Now, to be honest, I’m a very opinionated person. Most of the time I know exactly what I think and I’m not afraid to share it. That’s just me.

 

If you’ve ever seen Pride and Prejudice (the new one), there’s a scene where an older lady with a high social status looks at the heroine and says with distain, “You give your opinion very decidedly for one so young.” I laugh every time. That’s the story of my life. However, I think a lot of the time we recognize our worst flaws in others the most. So, when I hear or see anyone being loud or rude with his or her opinions, I notice it.

 

I hate politics for this very reason. No one listens to one another. They believe so strongly that they are right, that everyone else must be wrong, that they avoid all kinds of human decency. I’ve never seen a politician or political person respect an opponent enough to listen to them. Everyone thinks they have it right. Their opinions must be right. I know I’ve acted that way towards others and I hate that.

 

When did we all get so prideful? What would happen if we accepted that we are not always right? If we started listening to people who are different from us? I wonder if we would come up with better ideas, plans, and solutions. If we worked together to formulate more diverse and equitable ideas. If we treated life as a collaborative effort, how would it change?

 

If we have to put someone else down to make our point, do we have much of a point anyway? It must not be a strong one.

 

Why do we put so little value in other people’s opinions? Why do we refuse to respect our fellow man?

 

I’m not writing this because I believe I respect everyone or even accomplish this well. But it is something I’m striving for. Respect is a tenant of my life and something I’m constantly working on. I invite you to join me. I beg you actually. I think we can do a lot in this world. But I think we need more than one voice. In most debates, neither side is wholly right. Most the time both sides are sorta right and sorta wrong. What if we started working together? Blending ideas to form new ones?
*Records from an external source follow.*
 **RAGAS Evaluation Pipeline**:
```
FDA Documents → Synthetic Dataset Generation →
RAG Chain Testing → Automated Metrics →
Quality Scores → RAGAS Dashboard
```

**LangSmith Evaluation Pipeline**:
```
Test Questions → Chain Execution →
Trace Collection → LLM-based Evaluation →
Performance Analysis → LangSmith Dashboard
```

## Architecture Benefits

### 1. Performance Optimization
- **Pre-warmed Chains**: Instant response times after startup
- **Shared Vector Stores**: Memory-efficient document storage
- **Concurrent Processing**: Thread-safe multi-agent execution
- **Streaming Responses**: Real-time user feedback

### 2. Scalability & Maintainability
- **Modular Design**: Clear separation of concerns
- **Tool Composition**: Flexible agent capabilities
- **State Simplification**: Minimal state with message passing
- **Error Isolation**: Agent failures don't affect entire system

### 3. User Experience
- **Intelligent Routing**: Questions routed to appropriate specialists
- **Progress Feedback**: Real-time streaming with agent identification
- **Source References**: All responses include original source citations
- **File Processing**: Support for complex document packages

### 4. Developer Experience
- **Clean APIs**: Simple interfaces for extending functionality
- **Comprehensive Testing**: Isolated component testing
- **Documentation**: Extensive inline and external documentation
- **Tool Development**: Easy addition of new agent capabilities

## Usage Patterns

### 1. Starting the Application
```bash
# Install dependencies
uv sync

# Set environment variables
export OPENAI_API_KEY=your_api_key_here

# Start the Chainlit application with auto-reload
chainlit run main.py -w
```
Things could look so different. Even if you can’t find anything redeeming in another person’s opinions, they are still people. God still made them. He crafted them, loves them, died for them. Their value is immeasurable in God’s eyes. Should we not treat them with the utmost respect?

“Do nothing from selfish ambition or conceit, but in humility count others as more significant than yourselves.” Philippians 2:3

Pride is a real struggle my friends. It’s so easy to think that we have all the answers. Especially, as Christians sometimes we think that loving Jesus means we know more than other people. In reality, loving Jesus means we know how to love. We know how to operate in a world that’s broken. We know how to show mercy and grace. Yes, God gives wisdom. Some Christians are crazy smart and have come up with amazing ideas. I’m not saying Christian opinions don’t matter or aren’t important. But rather, before you speak, think about how you are treating other. How can we show love through our opinions?

Maybe that means listening to someone’s ideas when you do agree. Maybe that means not arguing with a friend who is on the other end of the political spectrum. Maybe that means not posting something nasty on someone’s Facebook page. Maybe it means loving and showing kindness to a transgender person in the bathroom, not matter your opinion. For me, I am constantly working on my tone of voice and facial expressions. I tend to be dismissive of certain opinions. I have a hard time listening when I know I don’t agree.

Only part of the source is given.